─── STUDY MATERIAL

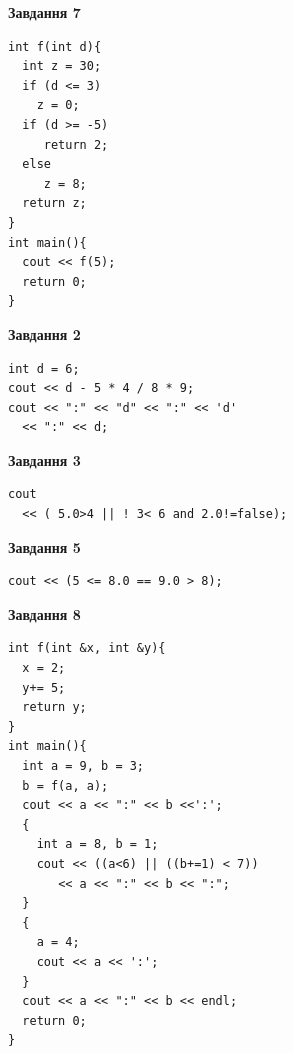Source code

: \documentclass[12pt, ukrainian]{article}
\begin{document}
{\begin {large}
\begin{minipage}[t]{7.0cm}
\begin{center}
\textbf{Завдання 7}
\end{center}
\vspace{-8mm}

\begin{verbatim}
int f(int d){
  int z = 30;
  if (d <= 3)
    z = 0;
  if (d >= -5)
     return 2;
  else
     z = 8;
  return z;
}
int main(){
  cout << f(5);
  return 0;
}
\end{verbatim}

\end{minipage}
\vline \hspace{1mm}
\begin{minipage}[t]{11.0cm}

\begin{center}
\textbf{Завдання 2}
\end{center}
\vspace{-8mm}

\begin{verbatim}
int d = 6;
cout << d - 5 * 4 / 8 * 9;
cout << ":" << "d" << ":" << 'd' 
  << ":" << d;
\end{verbatim}



\begin{center}
\textbf{Завдання 3}
\end{center}
\vspace{-8mm}

\begin{verbatim}
cout 
  << ( 5.0>4 || ! 3< 6 and 2.0!=false);
\end{verbatim}



\begin{center}
\textbf{Завдання 5}
\end{center}
\vspace{-8mm}

\begin{verbatim}
cout << (5 <= 8.0 == 9.0 > 8);
\end{verbatim}



\begin{center}
\textbf{Завдання 8}
\end{center}
\vspace{-8mm}

\begin{verbatim}
int f(int &x, int &y){
  x = 2;
  y+= 5;
  return y;
}
int main(){
  int a = 9, b = 3;
  b = f(a, a);
  cout << a << ":" << b <<':';
  {
    int a = 8, b = 1;
    cout << ((a<6) || ((b+=1) < 7))
       << a << ":" << b << ":";
  }
  {
    a = 4;
    cout << a << ':';
  }
  cout << a << ":" << b << endl;
  return 0;
}
\end{verbatim}


\end{minipage}
\end{large}}
\end{document}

──────

TO DO:
Would you please print out all the records above exactly, minus any pictures?

ANSWER TO THIS TASK:
Source code

: \documentclass[12pt, ukrainian]{article}
\begin{document}
{\begin {large}
\begin{minipage}[t]{7.0cm}
\begin{center}
\textbf{Завдання 7}
\end{center}
\vspace{-8mm}

\begin{verbatim}
int f(int d){
  int z = 30;
  if (d <= 3)
    z = 0;
  if (d >= -5)
     return 2;
  else
     z = 8;
  return z;
}
int main(){
  cout << f(5);
  return 0;
}
\end{verbatim}

\end{minipage}
\vline \hspace{1mm}
\begin{minipage}[t]{11.0cm}

\begin{center}
\textbf{Завдання 2}
\end{center}
\vspace{-8mm}

\begin{verbatim}
int d = 6;
cout << d - 5 * 4 / 8 * 9;
cout << ":" << "d" << ":" << 'd' 
  << ":" << d;
\end{verbatim}



\begin{center}
\textbf{Завдання 3}
\end{center}
\vspace{-8mm}

\begin{verbatim}
cout 
  << ( 5.0>4 || ! 3< 6 and 2.0!=false);
\end{verbatim}



\begin{center}
\textbf{Завдання 5}
\end{center}
\vspace{-8mm}

\begin{verbatim}
cout << (5 <= 8.0 == 9.0 > 8);
\end{verbatim}



\begin{center}
\textbf{Завдання 8}
\end{center}
\vspace{-8mm}

\begin{verbatim}
int f(int &x, int &y){
  x = 2;
  y+= 5;
  return y;
}
int main(){
  int a = 9, b = 3;
  b = f(a, a);
  cout << a << ":" << b <<':';
  {
    int a = 8, b = 1;
    cout << ((a<6) || ((b+=1) < 7))
       << a << ":" << b << ":";
  }
  {
    a = 4;
    cout << a << ':';
  }
  cout << a << ":" << b << endl;
  return 0;
}
\end{verbatim}


\end{minipage}
\end{large}}
\end{document}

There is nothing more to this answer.